Why does those results happening? I can't understand Why does the $\phi$'s image of those are element in $F$ at all. Any help always welcome. Thanks.
I think what you're missing is that if $\mathbb Q \subset F \subset K$, with $F$ Galois over $\mathbb Q$ and $K$ Galois over $\mathbb Q$, and if $\phi \in {\rm Gal}(K / \mathbb Q)$, then for every $\alpha \in F$, $\phi(\alpha)$ is also in $F$.
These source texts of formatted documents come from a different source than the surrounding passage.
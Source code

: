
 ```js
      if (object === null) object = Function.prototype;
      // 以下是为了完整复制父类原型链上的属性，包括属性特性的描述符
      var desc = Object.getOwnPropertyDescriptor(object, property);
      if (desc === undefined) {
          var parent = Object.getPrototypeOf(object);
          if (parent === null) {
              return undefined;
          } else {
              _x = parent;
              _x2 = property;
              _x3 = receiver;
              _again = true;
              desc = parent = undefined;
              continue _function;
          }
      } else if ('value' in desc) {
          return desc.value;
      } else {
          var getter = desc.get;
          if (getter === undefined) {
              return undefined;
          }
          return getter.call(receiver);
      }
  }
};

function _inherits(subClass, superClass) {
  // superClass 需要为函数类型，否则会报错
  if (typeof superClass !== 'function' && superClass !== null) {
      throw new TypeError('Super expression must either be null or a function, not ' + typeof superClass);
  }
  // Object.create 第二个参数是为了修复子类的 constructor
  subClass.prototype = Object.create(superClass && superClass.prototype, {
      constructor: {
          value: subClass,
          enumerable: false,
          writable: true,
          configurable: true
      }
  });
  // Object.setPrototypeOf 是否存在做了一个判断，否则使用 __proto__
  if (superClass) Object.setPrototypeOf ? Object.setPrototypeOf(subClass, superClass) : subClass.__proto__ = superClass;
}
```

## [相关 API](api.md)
Why is this true? Take an $\alpha \in F$, and consider its minimal polynomial $m(X)$ over $\mathbb Q$. Since $\alpha$ is a root of $m(X)$ and since $\phi$ fixes $\mathbb Q$, $\phi(\alpha)$ must also be a root of $m(X)$. But since $F$ is Galois over $\mathbb Q$, any irreducible polynomial in $\mathbb Q[X]$ with at least one root in $F$ splits completely in $F$. This applies to $m(X)$, which is irreducible and has at least one root in $F$ (namely $\alpha$). Hence $m(X)$ splits completely in $F$, i.e. all roots of $m(X)$ are contained in $F$, including $\phi(\alpha)$.
By the way, once you realise that $\phi$ maps $F$ into $F$, it's not too hard to convince yourself that restriction $\phi|_F$ of $\phi$ to $F$ is an automorphism of $F$ (which fixes $\mathbb Q$). Once you realise this, and once you realise that your $h$ is simply $\phi(f)$, it's not hard to see that $f$ being irreducible over $F$ implies that $h$ is irreducible over $F$.